17, 2020 // -- In a recent study published in the international journal Cell, scientists from the Japan Institute of Science and Chemistry and others developed a generic probe that could help accurately detect the procedural damage of defective mitochondrials in cells, which researchers say are energy plants in cells that may not be able to destroy damaged mitochondrial cells in mouse models with Parkinson's disease.
picture source: K.R. PORTER/SCIENCE PHOTO LIBRARY mitochondrials are key organocytes that provide chemical energy for the normal functioning of the body's cells, but when the cells are under pressure, the mitochondrials become functionally abnormal and produce a large number of reactive oxygen freelances that damage the cells, so the cells are removed and destroyed by dissoluting the damaged mitochondries to the lysosome, which can act as a waste disposal system in the cells to help break down or break down components that are not needed.
If selective elimination of dysfuncular mitochondrial failure (i.e., mitochondrial autophagy) can lead to a variety of diseases, so researchers are very interested in monitoring the process of mitochondrial autophagy in cells."
researchers have previously developed fluorescent probes to detect mitochondrial autophagy, but some probes can only be used in living cells, while others are highly susceptible to destructive processes that are not involved in lysosomes.
the study, researchers developed a new type of fluorescent probe that can be used in living and fixed cells and is particularly prominent in lysosomes.
The new probe consists of a two-part structure, one of which resists the action of enzymes in the lysosome and the other is destroyed by the lysosome;
researchers used the new probe to study Parkinson's disease, a neurodegenerative disease that induces disease manifestations such as body tremors, muscle stiffness and movement disorders; using mouse models of Parkinson's disease, the researchers found that neurons that produce the neurotransmitter dopamine do not eliminate defects. Mitochondrials, but other neurons that do not produce dopamine, may be able to eliminate defective mitochondrials; since the main feature of Parkinson's disease is the lack of dopamine in the brain, this suggests that the neurons that produce dopamine are unable to complete mitochondrial autophagy, which may be a major cause of the disease.
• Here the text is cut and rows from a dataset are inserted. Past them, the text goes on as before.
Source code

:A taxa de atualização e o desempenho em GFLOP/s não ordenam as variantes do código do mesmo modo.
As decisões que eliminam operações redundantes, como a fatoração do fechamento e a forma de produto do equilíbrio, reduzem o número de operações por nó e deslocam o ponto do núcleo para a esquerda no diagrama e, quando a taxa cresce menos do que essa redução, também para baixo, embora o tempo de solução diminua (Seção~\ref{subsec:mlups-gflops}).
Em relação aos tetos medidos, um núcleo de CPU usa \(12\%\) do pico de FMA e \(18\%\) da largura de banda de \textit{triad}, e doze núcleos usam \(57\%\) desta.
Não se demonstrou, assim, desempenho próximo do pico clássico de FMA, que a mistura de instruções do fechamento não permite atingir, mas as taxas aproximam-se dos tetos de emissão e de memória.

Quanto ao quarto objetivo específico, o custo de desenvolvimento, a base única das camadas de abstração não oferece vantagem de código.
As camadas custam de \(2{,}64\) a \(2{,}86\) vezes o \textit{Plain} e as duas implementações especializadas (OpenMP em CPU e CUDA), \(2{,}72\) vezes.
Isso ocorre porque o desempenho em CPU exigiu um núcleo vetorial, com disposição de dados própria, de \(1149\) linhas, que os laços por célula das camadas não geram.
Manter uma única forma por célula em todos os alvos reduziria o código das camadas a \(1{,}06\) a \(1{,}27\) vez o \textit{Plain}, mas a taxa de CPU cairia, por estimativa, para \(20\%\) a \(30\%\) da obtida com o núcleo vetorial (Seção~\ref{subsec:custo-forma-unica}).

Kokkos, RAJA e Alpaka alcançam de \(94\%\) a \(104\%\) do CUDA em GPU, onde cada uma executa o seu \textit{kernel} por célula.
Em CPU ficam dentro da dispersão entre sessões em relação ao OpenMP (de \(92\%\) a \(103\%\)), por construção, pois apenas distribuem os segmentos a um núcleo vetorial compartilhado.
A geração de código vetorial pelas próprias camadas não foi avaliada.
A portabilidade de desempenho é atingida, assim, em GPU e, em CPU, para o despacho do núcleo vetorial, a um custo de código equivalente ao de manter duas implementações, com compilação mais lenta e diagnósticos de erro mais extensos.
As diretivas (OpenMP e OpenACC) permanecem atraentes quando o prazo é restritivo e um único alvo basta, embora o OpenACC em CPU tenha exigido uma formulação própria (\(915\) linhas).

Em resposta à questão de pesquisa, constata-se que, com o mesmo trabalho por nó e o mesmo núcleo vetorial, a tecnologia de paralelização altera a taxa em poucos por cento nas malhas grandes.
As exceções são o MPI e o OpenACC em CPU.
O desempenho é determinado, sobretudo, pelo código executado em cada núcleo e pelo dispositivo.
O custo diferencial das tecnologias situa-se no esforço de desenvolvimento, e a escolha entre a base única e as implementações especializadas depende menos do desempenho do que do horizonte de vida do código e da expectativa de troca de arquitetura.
Through a joint study with Japan's Takeda Pharmaceuticals, the researchers also identified a compound that induces self-destruction of damaged mitochondrials, such as compounds that could help treat Parkinson's disease in the future; Many neurodegenerative diseases involve mitochondrial autophagy, so this new probe may speed up research, and future diseases in other organs may also have oxidative stress and mitochondrial autophagy, which researchers are using to study heart disease.
() Original source: Hiroyuki Katayama, Hiroshi Hama, Koji Nagasawa, et al. Visualizing and Modulating Mitophagy for Therapeutic Studies of Neurodegeneration, Cell (2020). DOI: 10.1016/j.cell.2020.04.025.